US presidential contender Bernie Sanders has said that game developers need unionisation.
Taking to Twitter (below), the Democratic Senator said that those making video games should reap the rewards of their work, citing an article on Time.com about burnout in the games industry. Last year, the US games industry saw a record $43.4bn in consumer spending according to US video games trade body The Entertainment Software Association (ESA).
Sanders said that those responsible for making those games should have collective bargaining, with the Vermont politician calling out the International Alliance of Theatrical Stage Employees and Game Workers Unite unions.
The video game industry made $43 billion in revenue last year. The workers responsible for that profit deserve to collectively bargain as part of a union. I'm glad to see unions like @IATSE and the broader @GameWorkers movement organizing such workers. https://t.co/Ia5gMG2v0w— Bernie Sanders (@BernieSanders) June 18, 2019
Unionisation has been a hot topic in the games industry for years now but the demand for collective bargaining has heated up in the last few years. The high-profile and incredibly messy implosion at California's Telltale Games last September turned heads, for one. Developers from around the world put their heads above the parapets in the wake of The Walking Dead's closure with the #AsAGamesWorker hashtag, sharing their stories and demands from the industry.
Meanwhile, the ESA has repeatedly dismissed unionisation, with former boss Michael Gallagher saying last June that it wasn't a "significant issue", with new boss Stanley Pierre-Louis deferring responsibility to its member publishers.

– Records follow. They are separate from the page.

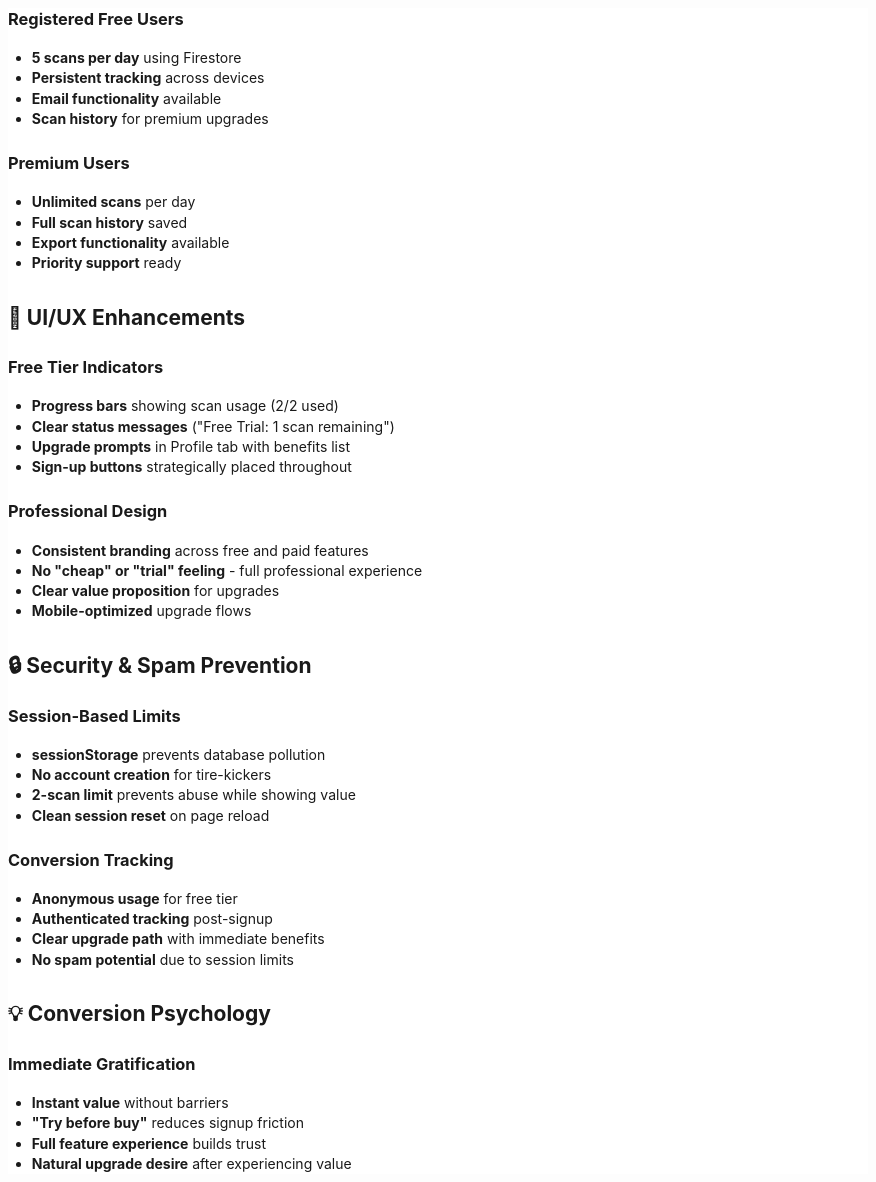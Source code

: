 ### **Registered Free Users**
- **5 scans per day** using Firestore
- **Persistent tracking** across devices
- **Email functionality** available
- **Scan history** for premium upgrades

### **Premium Users**
- **Unlimited scans** per day
- **Full scan history** saved
- **Export functionality** available
- **Priority support** ready

## 🎨 UI/UX Enhancements

### **Free Tier Indicators**
- **Progress bars** showing scan usage (2/2 used)
- **Clear status messages** ("Free Trial: 1 scan remaining")
- **Upgrade prompts** in Profile tab with benefits list
- **Sign-up buttons** strategically placed throughout

### **Professional Design**
- **Consistent branding** across free and paid features
- **No "cheap" or "trial" feeling** - full professional experience
- **Clear value proposition** for upgrades
- **Mobile-optimized** upgrade flows

## 🔒 Security & Spam Prevention

### **Session-Based Limits**
- **sessionStorage** prevents database pollution
- **No account creation** for tire-kickers
- **2-scan limit** prevents abuse while showing value
- **Clean session reset** on page reload

### **Conversion Tracking**
- **Anonymous usage** for free tier
- **Authenticated tracking** post-signup
- **Clear upgrade path** with immediate benefits
- **No spam potential** due to session limits

## 💡 Conversion Psychology

### **Immediate Gratification**
- **Instant value** without barriers
- **"Try before buy"** reduces signup friction
- **Full feature experience** builds trust
- **Natural upgrade desire** after experiencing value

Game Workers Unite was founded around GDC 2018. The UK branch is an officially-recognised union now, too, being incorporated into gig economy body Independent Workers of Great Britain.

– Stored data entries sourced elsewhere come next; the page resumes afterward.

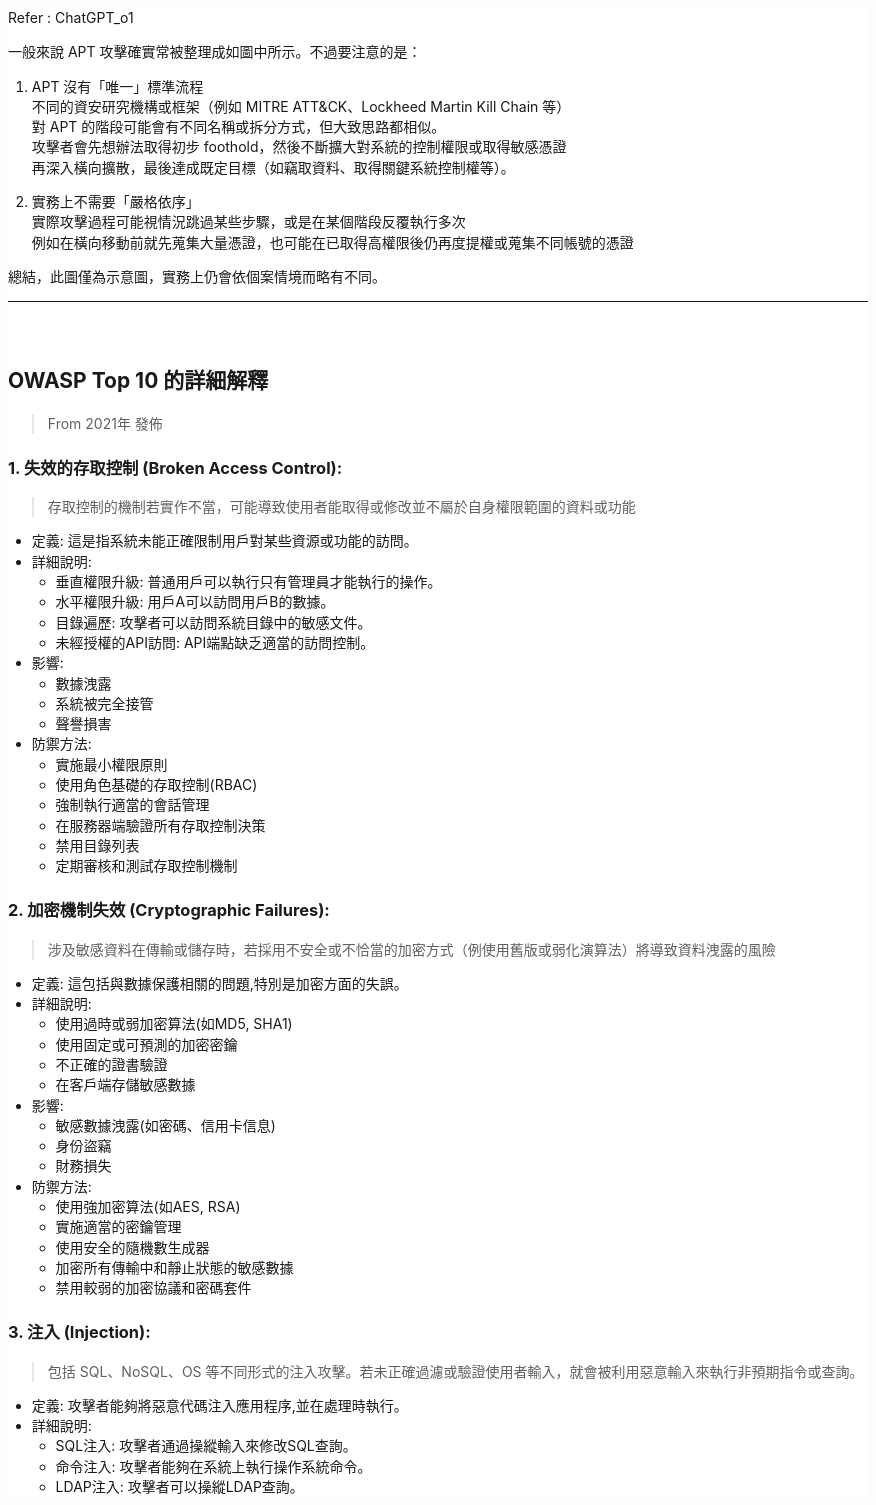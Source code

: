 Refer : ChatGPT_o1

一般來說 APT 攻擊確實常被整理成如圖中所示。不過要注意的是：

1. APT 沒有「唯一」標準流程<br>
   不同的資安研究機構或框架（例如 MITRE ATT&CK、Lockheed Martin Kill Chain 等）<br>對 APT 的階段可能會有不同名稱或拆分方式，但大致思路都相似。<br>
   攻擊者會先想辦法取得初步 foothold，然後不斷擴大對系統的控制權限或取得敏感憑證<br>再深入橫向擴散，最後達成既定目標（如竊取資料、取得關鍵系統控制權等）。

2. 實務上不需要「嚴格依序」<br>
   實際攻擊過程可能視情況跳過某些步驟，或是在某個階段反覆執行多次<br>例如在橫向移動前就先蒐集大量憑證，也可能在已取得高權限後仍再度提權或蒐集不同帳號的憑證<br>

總結，此圖僅為示意圖，實務上仍會依個案情境而略有不同。<br>

---
</br>

## OWASP Top 10 的詳細解釋
>  From 2021年 發佈

### 1. 失效的存取控制 (Broken Access Control):
> 存取控制的機制若實作不當，可能導致使用者能取得或修改並不屬於自身權限範圍的資料或功能
* 定義: 這是指系統未能正確限制用戶對某些資源或功能的訪問。
* 詳細說明:
    * 垂直權限升級: 普通用戶可以執行只有管理員才能執行的操作。
    * 水平權限升級: 用戶A可以訪問用戶B的數據。
    * 目錄遍歷: 攻擊者可以訪問系統目錄中的敏感文件。
    * 未經授權的API訪問: API端點缺乏適當的訪問控制。
* 影響:
    * 數據洩露
    * 系統被完全接管
    * 聲譽損害
* 防禦方法:
    * 實施最小權限原則
    * 使用角色基礎的存取控制(RBAC)
    * 強制執行適當的會話管理
    * 在服務器端驗證所有存取控制決策
    * 禁用目錄列表
    * 定期審核和測試存取控制機制
### 2. 加密機制失效 (Cryptographic Failures):
> 涉及敏感資料在傳輸或儲存時，若採用不安全或不恰當的加密方式（例使用舊版或弱化演算法）將導致資料洩露的風險
* 定義: 這包括與數據保護相關的問題,特別是加密方面的失誤。
* 詳細說明:
    * 使用過時或弱加密算法(如MD5, SHA1)
    * 使用固定或可預測的加密密鑰
    * 不正確的證書驗證
    * 在客戶端存儲敏感數據
* 影響:
    * 敏感數據洩露(如密碼、信用卡信息)
    * 身份盜竊
    * 財務損失
* 防禦方法:
    * 使用強加密算法(如AES, RSA)
    * 實施適當的密鑰管理
    * 使用安全的隨機數生成器
    * 加密所有傳輸中和靜止狀態的敏感數據
    * 禁用較弱的加密協議和密碼套件
### 3. 注入 (Injection):
> 包括 SQL、NoSQL、OS 等不同形式的注入攻擊。若未正確過濾或驗證使用者輸入，就會被利用惡意輸入來執行非預期指令或查詢。
* 定義: 攻擊者能夠將惡意代碼注入應用程序,並在處理時執行。
* 詳細說明:
    * SQL注入: 攻擊者通過操縱輸入來修改SQL查詢。
    * 命令注入: 攻擊者能夠在系統上執行操作系統命令。
    * LDAP注入: 攻擊者可以操縱LDAP查詢。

The fact that CEOs such as Activision Blizzard's Robert Kotick and Andrew Wilson from EA being compensated a massively disproportionate amount versus the median salary of their staff - 319:1 and 371:1 respectively - hasn't helped matters, either.
Sanders ran in the 2016 US presidential election, losing out to Hillary Clinton during the Primaries. In February 2019, he announced that he was running as a Democratic candidate for the 2020 presidential race.